A friend of mine, called Rossignol, could not resist the pleasure of being the first to shake hands with his co-religionists; he leapt over the barricade, and went towards the National Guards shouting, "You are welcome!" But at the same instant a cry went forth from the ranks of the National Guard—
"Ah! brigands! We have got you at last."
"Fire, friends!" cried Rossignol, "they are Philippists." And a discharge was fired from inside the barricade, killing five men of the National Guard.
It was the counterpart of: "A moi d'Auvergne! c'est l'ennemi." Only, more luckily than the Chevalier d'Assas, Rossignol re-entered the barricade safe and sound through a hailstorm of bullets.[2]

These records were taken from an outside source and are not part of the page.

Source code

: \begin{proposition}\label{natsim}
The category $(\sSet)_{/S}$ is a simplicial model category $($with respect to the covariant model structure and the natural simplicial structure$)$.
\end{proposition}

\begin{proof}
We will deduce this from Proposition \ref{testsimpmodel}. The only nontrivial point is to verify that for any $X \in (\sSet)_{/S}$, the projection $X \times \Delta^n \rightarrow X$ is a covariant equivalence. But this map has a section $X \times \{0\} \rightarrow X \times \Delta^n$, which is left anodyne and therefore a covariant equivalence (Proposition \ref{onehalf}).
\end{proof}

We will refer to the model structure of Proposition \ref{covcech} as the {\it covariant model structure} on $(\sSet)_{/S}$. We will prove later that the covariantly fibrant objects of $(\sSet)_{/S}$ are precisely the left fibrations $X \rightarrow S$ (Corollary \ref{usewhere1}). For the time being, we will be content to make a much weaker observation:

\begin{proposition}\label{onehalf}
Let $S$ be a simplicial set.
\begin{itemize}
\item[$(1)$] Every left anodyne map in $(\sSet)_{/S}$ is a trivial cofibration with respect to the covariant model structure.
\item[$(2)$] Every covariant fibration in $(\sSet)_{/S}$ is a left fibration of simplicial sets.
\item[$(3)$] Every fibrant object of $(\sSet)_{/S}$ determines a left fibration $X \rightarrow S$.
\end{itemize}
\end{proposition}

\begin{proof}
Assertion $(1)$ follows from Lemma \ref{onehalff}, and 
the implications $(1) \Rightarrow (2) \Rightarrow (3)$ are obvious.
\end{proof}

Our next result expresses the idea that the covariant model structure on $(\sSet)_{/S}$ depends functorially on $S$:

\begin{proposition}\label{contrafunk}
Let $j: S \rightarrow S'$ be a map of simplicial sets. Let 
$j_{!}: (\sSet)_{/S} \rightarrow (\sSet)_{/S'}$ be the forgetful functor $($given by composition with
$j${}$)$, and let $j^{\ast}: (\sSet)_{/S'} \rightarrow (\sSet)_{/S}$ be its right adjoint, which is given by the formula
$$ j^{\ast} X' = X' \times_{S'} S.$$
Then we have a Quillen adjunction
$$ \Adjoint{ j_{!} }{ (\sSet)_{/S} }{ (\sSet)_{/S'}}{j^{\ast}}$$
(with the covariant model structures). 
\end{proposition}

After a terrible struggle, and after returning to the charge three times, the National Guard was repulsed, and old men who had left off making their bullet casts, children who had stopped making wads to take up arms, laid their guns down and resumed their task. A lad of twelve had been wounded in the head by the first discharge; Jeanne could not make him leave the barricade, either in his capacity as leader or as a friend.